Если слегка уклониться в сторону демагогии, то можно сказать, что эти письма, эта книга – об ужасе жизни вообще. (Платонов, действительно, обладал трагическим взглядом на жизнь, способностью «видеть черноту» еще до того, как она наступила: «Все, что я пишу, питается из какого-то разлагающего вещества моей души», – признается он жене, имея в виду в первую очередь как раз свои письма к ней.) Но если не притворяться и не умничать: это книга о конкретной стране в конкретное время. Это о том, как вот был великий писатель, который всей душой хотел это время понять и принять, и его, да, не убили в одночасье, как многих других, а ездили, ездили по нему катком – пока не уморили. А когда уморили, составили эпитафию в виде отзыва совлитдеятеля Александра Чаковского на попытку вставить посмертный сборник Платонова в план издательства «Советский писатель»: «Предложить советским читателям произведения, воспевающие страдания и смерть, естественно, нельзя… Из них нельзя составить книгу, которая имела бы воспитательное значение и была бы с одобрением встречена общественностью».

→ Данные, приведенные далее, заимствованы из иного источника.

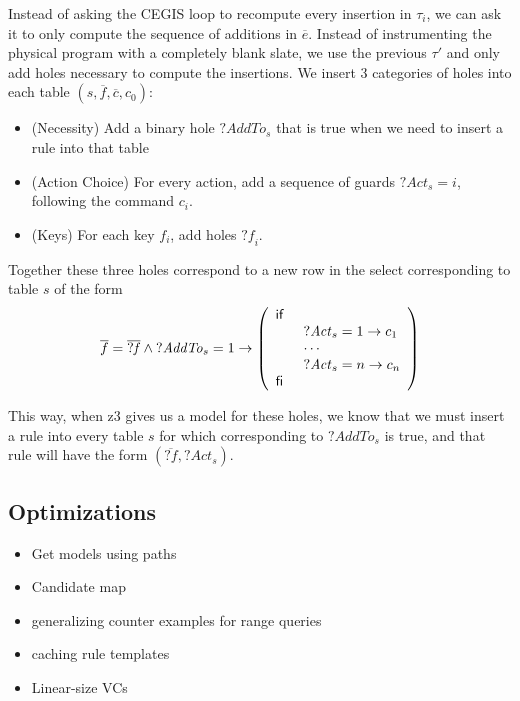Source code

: 
Instead of asking the CEGIS loop to recompute every insertion in
$\tau_i$, we can ask it to only compute the sequence of additions in
$\overline{e}$. Instead of instrumenting the physical program with a
completely blank slate, we use the previous $\tau'$ and only add holes
necessary to compute the insertions. We insert 3 categories of holes
into each table $(s, \overline f, \overline c, c_0)$:
\begin{itemize}
\item (Necessity) Add a binary hole $\mathit{?AddTo}_s$ that is true
  when we need to insert a rule into that table
\item (Action Choice) For every action, add a sequence of guards
  $\mathit{?Act}_s = i$, following the command $c_i$.
\item (Keys) For each key $f_i$, add holes $\mathit{?f}_i$.
\end{itemize}

Together these three holes correspond to a new row in the select
corresponding to table $s$ of the form
\[
  \begin{array}l
    \overline{f} = \overline{\mathit{?f}} \wedge \mathit{?AddTo}_s = 1
    \to \left(\begin{array}l \IF \\
          \qquad \mathit{?Act}_s = 1 \to c_1 \\
          \qquad \cdots\\
          \qquad \mathit{?Act}_s = n \to c_n \\
          \ENDIF
        \end{array} \right)
  \end{array}
\]

This way, when z3 gives us a model for these holes, we know that we
must insert a rule into every table $s$ for which corresponding to
$\mathit{?AddTo}_s$ is true, and that rule will have the form
$(\overline{\mathit{?f}}, \mathit{?Act}_s)$.



\subsection{Optimizations}
\begin{itemize}
\item Get models using paths
\item Candidate map
\item generalizing counter examples for range queries
\item caching rule templates
\item Linear-size VCs
\end{itemize}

С этим невозможно смириться, и – несмотря на сегодняшнее общее признание Платонова – это невозможно совсем задвинуть в зону прошлого, то есть законченного. Голос в этих письмах такой странный и живой – «Чем ничтожней существо, тем прекраснее и больше душа его. Вы люди законные и достойные, я человеком только хочу быть. Для вас быть человеком привычка, для меня редкость и праздник», – что кажется, это происходит сейчас. И вообще длится всегда.

Часть V

«Девяностые – что это было?» – это один из самых распространенных разговоров последнего времени. Считается, что разделение на «за» и «против» проходит самым очевидным образом. Но из недавних бесконечных разговоров об этом времени выяснилось, что множество моих друзей вполне «либерального» спектра их терпеть не может, а некоторые «звериные» консерваторы относятся к ним не без благосклонности, ностальгически вспоминая деятельность общества «Память» и тому подобное. Выяснилось, что слово «унижение», которое любят употреблять завзятые противники того времени, некоторые произносят не без гордости, придавая ему почти мазохистский оттенок. Выяснилось, главное, что для всех, ну просто для всех (кому тогда было больше десяти лет) это время прямо-таки нашпиговано воспоминаниями. И для многих самые дорогие из этих воспоминаний связаны совсем не с Россией. Ну или не только с Россией.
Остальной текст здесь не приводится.